Approximate Release Date: November 1, 1992
Genre: Action/platformer
Developer: Software Creations
Publisher: LJN
The best thing I can say about Spider-Man and the X-Men in Arcade’s Revenge is that it’s ambitious.
Video games struggle enough trying to translate just one superhero into fun and long-lasting gameplay. Developers have to figure out how to make a superhero feel powerful but balanced. How many superhero games have been released so far for the Super Nintendo? Just one – Ultraman: Towards the Future – and that game is terrible! Even if you expand the definition of what a superhero is the results aren’t any better. Sure, Teenage Mutant Ninja Turtles IV: Turtles in Time is a fantastic game, but The Rocketeer and Robocop 3 are barely playable.
Arcade’s Revenge is another failure, five times over. There are five superheroes to choose from – Spider-Man, Wolverine, Storm, Cyclops, and Gambit – and each has their own level to complete. Most of the levels are bog-standard 2D platforming levels. Spider-Man and Cyclops can shoot stuff. Gambit throws cards. Wolverine has a dedicated claw unsheath button and punches things. Storm is the only character who plays drastically different than the rest, with her level being a weird Ecco the Dolphin clone. She even makes dolphin-like sounds!
The danger of having different characters in a game is the chance that one of them might not be any fun. None of the superheroes in Arcade’s Revenge are enjoyable to play as. The levels are visually distinct but filled with the most basic obstacles and enemies you can imagine. The pseudo-tutorial level at the beginning has you collecting icons in a certain order to unlock a door, but the rest are standard from-A-to-B fare.
I mean, watch the video and let me know if Arcade’s Revenge passes the “does this game look fun” test.
So far, the SNES has barely managed one good superhero game. Spider-Man and the X-Men in Arcade’s Revenge was destined to fail because the developers were trying to make five at once without really understanding what makes a good superhero game. Today’s developers still struggle with that, too.

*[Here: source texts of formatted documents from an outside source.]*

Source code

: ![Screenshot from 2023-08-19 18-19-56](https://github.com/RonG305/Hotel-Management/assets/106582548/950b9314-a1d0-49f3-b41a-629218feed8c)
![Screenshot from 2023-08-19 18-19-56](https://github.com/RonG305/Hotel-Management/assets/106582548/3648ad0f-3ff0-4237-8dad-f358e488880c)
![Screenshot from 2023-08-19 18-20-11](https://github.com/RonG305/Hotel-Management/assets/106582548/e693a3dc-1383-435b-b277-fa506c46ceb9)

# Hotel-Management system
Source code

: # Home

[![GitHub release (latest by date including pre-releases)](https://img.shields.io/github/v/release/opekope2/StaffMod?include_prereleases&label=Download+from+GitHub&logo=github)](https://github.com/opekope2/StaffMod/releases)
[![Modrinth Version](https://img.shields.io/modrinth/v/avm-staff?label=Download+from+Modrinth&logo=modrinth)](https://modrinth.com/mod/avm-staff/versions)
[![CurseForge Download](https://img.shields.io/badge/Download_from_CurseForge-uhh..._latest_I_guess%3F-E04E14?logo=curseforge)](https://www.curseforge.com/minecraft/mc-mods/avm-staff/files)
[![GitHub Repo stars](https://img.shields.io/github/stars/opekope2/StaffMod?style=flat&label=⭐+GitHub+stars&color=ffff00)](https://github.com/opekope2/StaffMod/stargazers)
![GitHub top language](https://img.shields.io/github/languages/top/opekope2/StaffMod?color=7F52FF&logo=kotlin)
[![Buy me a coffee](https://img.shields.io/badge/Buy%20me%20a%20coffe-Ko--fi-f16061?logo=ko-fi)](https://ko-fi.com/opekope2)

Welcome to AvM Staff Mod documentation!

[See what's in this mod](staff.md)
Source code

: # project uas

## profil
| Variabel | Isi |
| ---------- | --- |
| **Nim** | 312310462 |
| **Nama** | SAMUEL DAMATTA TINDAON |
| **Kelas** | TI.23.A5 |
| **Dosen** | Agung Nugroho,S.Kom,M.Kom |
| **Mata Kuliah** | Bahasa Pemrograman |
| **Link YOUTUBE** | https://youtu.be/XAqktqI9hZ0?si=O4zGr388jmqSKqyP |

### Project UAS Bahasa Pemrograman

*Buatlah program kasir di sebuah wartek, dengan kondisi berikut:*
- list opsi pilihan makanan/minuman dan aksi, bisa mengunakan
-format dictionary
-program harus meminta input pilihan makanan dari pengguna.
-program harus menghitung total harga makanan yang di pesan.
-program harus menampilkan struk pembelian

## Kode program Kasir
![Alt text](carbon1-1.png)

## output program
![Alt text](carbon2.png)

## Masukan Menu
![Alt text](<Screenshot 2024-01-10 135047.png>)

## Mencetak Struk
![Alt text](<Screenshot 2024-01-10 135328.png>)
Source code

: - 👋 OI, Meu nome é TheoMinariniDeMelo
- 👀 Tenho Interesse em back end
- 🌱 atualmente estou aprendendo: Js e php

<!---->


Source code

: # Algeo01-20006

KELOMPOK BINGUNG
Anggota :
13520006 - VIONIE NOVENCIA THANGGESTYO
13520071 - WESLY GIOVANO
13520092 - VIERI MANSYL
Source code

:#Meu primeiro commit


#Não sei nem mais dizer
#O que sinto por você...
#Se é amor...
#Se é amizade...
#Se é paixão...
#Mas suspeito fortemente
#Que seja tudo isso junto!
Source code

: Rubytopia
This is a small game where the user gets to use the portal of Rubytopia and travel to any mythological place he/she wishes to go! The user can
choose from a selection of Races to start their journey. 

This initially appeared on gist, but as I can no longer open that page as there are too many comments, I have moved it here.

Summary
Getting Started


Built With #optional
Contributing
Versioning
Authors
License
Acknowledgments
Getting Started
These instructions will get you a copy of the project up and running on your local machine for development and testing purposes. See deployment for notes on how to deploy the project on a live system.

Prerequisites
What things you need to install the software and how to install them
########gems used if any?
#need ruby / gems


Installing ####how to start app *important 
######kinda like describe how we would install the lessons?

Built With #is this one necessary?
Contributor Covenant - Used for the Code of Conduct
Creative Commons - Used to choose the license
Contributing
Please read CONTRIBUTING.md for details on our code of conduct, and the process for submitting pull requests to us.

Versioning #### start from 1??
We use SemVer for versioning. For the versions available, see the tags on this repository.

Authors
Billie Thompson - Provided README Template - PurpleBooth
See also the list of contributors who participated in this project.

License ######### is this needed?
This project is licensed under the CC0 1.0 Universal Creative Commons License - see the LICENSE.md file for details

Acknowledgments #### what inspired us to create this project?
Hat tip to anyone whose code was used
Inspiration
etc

Tomorrow: Who is Captain Novolin?
I just wrote about this two weeks ago. i rented this game constantly, though I knew it was terrible. I thought this was the best it could get, and forced myself to like it. Sigh. I was an idiot.
Did you beat it?
I thought I was lucky making to any character’s second stage. Wolverine’s first was the easiest. Spider-Man’s was okay. Storm and Cyclops were difficult, but doable. Gambit was freaking impossible. I dare you not to burn through his cards in 3 seconds. I think I got to the boss for Spider-Man and Wolverine once.
This might be the only video game to offer Cyclops exclusively in that X-Factor costume, and it came out about a year after he stopped wearing it, I think? Certainly late enough that they switched it to the Jim Lee/cartoon version on the cover, but there it is in the game as a weird little artifact.
Kinda dope title music though: https://www.youtube.com/watch?v=R0Vlbk5lgn0
It seems like most SNES games have some pretty cool butt rock going on during the title screens.
Did you really know all of that about obscure Cyclops costumes off the top of your head? If so, impressive.
I knew the order of progression, but I had to look up which year the Jim Lee X-men started (earlier than I thought). You just hardly ever see the blue-and-white one anywhere, so it stood out to me.